REQUIRED WORK: An exact copy of every entry is what's needed, so please transcribe them all.

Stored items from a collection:
◇ ◇ ◇ ◇ ◇ ◇ ◇
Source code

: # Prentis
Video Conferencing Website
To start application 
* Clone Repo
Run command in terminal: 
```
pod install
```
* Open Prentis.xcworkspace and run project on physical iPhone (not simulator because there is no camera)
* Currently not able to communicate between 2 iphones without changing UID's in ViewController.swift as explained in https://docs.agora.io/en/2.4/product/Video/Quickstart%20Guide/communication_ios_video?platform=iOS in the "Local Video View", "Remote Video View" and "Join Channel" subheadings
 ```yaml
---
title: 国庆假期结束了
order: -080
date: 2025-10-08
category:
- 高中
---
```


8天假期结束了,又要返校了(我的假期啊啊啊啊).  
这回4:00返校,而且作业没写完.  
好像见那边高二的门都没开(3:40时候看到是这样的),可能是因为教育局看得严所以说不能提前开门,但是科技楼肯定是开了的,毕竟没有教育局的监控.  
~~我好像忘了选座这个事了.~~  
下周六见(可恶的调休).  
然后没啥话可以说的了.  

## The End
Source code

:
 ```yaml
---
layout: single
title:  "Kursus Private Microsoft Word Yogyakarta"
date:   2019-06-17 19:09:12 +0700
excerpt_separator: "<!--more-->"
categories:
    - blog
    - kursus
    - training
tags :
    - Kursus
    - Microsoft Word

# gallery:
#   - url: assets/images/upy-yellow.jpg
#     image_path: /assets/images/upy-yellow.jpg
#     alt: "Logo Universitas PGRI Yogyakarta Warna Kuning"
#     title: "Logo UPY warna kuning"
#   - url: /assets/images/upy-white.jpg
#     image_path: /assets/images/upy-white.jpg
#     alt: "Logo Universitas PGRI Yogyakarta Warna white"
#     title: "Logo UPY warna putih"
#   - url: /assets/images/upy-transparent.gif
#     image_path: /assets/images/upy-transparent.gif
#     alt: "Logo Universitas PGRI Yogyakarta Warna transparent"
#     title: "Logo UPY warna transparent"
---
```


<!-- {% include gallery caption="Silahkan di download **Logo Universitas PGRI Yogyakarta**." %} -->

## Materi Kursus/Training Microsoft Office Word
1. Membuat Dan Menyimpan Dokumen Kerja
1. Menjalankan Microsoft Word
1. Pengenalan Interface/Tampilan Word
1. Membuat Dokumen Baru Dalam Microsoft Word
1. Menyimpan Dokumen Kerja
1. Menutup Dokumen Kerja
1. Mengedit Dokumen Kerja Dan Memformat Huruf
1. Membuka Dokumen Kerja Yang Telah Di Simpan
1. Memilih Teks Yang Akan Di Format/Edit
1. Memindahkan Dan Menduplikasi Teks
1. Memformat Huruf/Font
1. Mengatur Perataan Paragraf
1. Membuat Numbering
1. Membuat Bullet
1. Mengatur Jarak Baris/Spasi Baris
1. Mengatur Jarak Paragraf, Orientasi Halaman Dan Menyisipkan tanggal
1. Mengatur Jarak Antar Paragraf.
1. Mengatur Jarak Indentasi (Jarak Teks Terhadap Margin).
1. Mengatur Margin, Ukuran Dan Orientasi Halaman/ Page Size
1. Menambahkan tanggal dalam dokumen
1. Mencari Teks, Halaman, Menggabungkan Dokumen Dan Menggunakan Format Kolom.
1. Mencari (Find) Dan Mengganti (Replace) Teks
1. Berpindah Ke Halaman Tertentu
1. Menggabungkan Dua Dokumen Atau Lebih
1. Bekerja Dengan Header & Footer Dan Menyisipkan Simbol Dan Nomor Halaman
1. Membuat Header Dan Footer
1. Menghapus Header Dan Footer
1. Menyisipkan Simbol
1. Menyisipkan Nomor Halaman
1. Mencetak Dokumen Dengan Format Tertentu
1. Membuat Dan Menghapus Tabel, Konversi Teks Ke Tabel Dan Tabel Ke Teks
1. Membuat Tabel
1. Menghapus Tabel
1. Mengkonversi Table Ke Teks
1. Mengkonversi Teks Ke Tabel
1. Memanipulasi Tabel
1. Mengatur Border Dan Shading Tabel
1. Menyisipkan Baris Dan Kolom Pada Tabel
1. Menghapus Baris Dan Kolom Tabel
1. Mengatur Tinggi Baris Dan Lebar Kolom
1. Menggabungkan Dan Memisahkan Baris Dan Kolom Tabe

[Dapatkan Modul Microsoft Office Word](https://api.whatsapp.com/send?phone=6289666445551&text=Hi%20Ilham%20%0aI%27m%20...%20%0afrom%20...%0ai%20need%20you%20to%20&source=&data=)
◇ ◇ ◇ ◇ ◇ ◇ ◇
RESULT OF THE TASK:
Source code

: # Prentis
Video Conferencing Website
To start application 
* Clone Repo
Run command in terminal: 
```
pod install
```
* Open Prentis.xcworkspace and run project on physical iPhone (not simulator because there is no camera)
* Currently not able to communicate between 2 iphones without changing UID's in ViewController.swift as explained in https://docs.agora.io/en/2.4/product/Video/Quickstart%20Guide/communication_ios_video?platform=iOS in the "Local Video View", "Remote Video View" and "Join Channel" subheadings
 ```yaml
---
title: 国庆假期结束了
order: -080
date: 2025-10-08
category:
- 高中
---
```


8天假期结束了,又要返校了(我的假期啊啊啊啊).  
这回4:00返校,而且作业没写完.  
好像见那边高二的门都没开(3:40时候看到是这样的),可能是因为教育局看得严所以说不能提前开门,但是科技楼肯定是开了的,毕竟没有教育局的监控.  
~~我好像忘了选座这个事了.~~  
下周六见(可恶的调休).  
然后没啥话可以说的了.  

## The End
Source code

:
 ```yaml
---
layout: single
title:  "Kursus Private Microsoft Word Yogyakarta"
date:   2019-06-17 19:09:12 +0700
excerpt_separator: "<!--more-->"
categories:
    - blog
    - kursus
    - training
tags :
    - Kursus
    - Microsoft Word

# gallery:
#   - url: assets/images/upy-yellow.jpg
#     image_path: /assets/images/upy-yellow.jpg
#     alt: "Logo Universitas PGRI Yogyakarta Warna Kuning"
#     title: "Logo UPY warna kuning"
#   - url: /assets/images/upy-white.jpg
#     image_path: /assets/images/upy-white.jpg
#     alt: "Logo Universitas PGRI Yogyakarta Warna white"
#     title: "Logo UPY warna putih"
#   - url: /assets/images/upy-transparent.gif
#     image_path: /assets/images/upy-transparent.gif
#     alt: "Logo Universitas PGRI Yogyakarta Warna transparent"
#     title: "Logo UPY warna transparent"
---
```


<!-- {% include gallery caption="Silahkan di download **Logo Universitas PGRI Yogyakarta**." %} -->

## Materi Kursus/Training Microsoft Office Word
1. Membuat Dan Menyimpan Dokumen Kerja
1. Menjalankan Microsoft Word
1. Pengenalan Interface/Tampilan Word
1. Membuat Dokumen Baru Dalam Microsoft Word
1. Menyimpan Dokumen Kerja
1. Menutup Dokumen Kerja
1. Mengedit Dokumen Kerja Dan Memformat Huruf
1. Membuka Dokumen Kerja Yang Telah Di Simpan
1. Memilih Teks Yang Akan Di Format/Edit
1. Memindahkan Dan Menduplikasi Teks
1. Memformat Huruf/Font
1. Mengatur Perataan Paragraf
1. Membuat Numbering
1. Membuat Bullet
1. Mengatur Jarak Baris/Spasi Baris
1. Mengatur Jarak Paragraf, Orientasi Halaman Dan Menyisipkan tanggal
1. Mengatur Jarak Antar Paragraf.
1. Mengatur Jarak Indentasi (Jarak Teks Terhadap Margin).
1. Mengatur Margin, Ukuran Dan Orientasi Halaman/ Page Size
1. Menambahkan tanggal dalam dokumen
1. Mencari Teks, Halaman, Menggabungkan Dokumen Dan Menggunakan Format Kolom.
1. Mencari (Find) Dan Mengganti (Replace) Teks
1. Berpindah Ke Halaman Tertentu
1. Menggabungkan Dua Dokumen Atau Lebih
1. Bekerja Dengan Header & Footer Dan Menyisipkan Simbol Dan Nomor Halaman
1. Membuat Header Dan Footer
1. Menghapus Header Dan Footer
1. Menyisipkan Simbol
1. Menyisipkan Nomor Halaman
1. Mencetak Dokumen Dengan Format Tertentu
1. Membuat Dan Menghapus Tabel, Konversi Teks Ke Tabel Dan Tabel Ke Teks
1. Membuat Tabel
1. Menghapus Tabel
1. Mengkonversi Table Ke Teks
1. Mengkonversi Teks Ke Tabel
1. Memanipulasi Tabel
1. Mengatur Border Dan Shading Tabel
1. Menyisipkan Baris Dan Kolom Pada Tabel
1. Menghapus Baris Dan Kolom Tabel
1. Mengatur Tinggi Baris Dan Lebar Kolom
1. Menggabungkan Dan Memisahkan Baris Dan Kolom Tabe

[Dapatkan Modul Microsoft Office Word](https://api.whatsapp.com/send?phone=6289666445551&text=Hi%20Ilham%20%0aI%27m%20...%20%0afrom%20...%0ai%20need%20you%20to%20&source=&data=)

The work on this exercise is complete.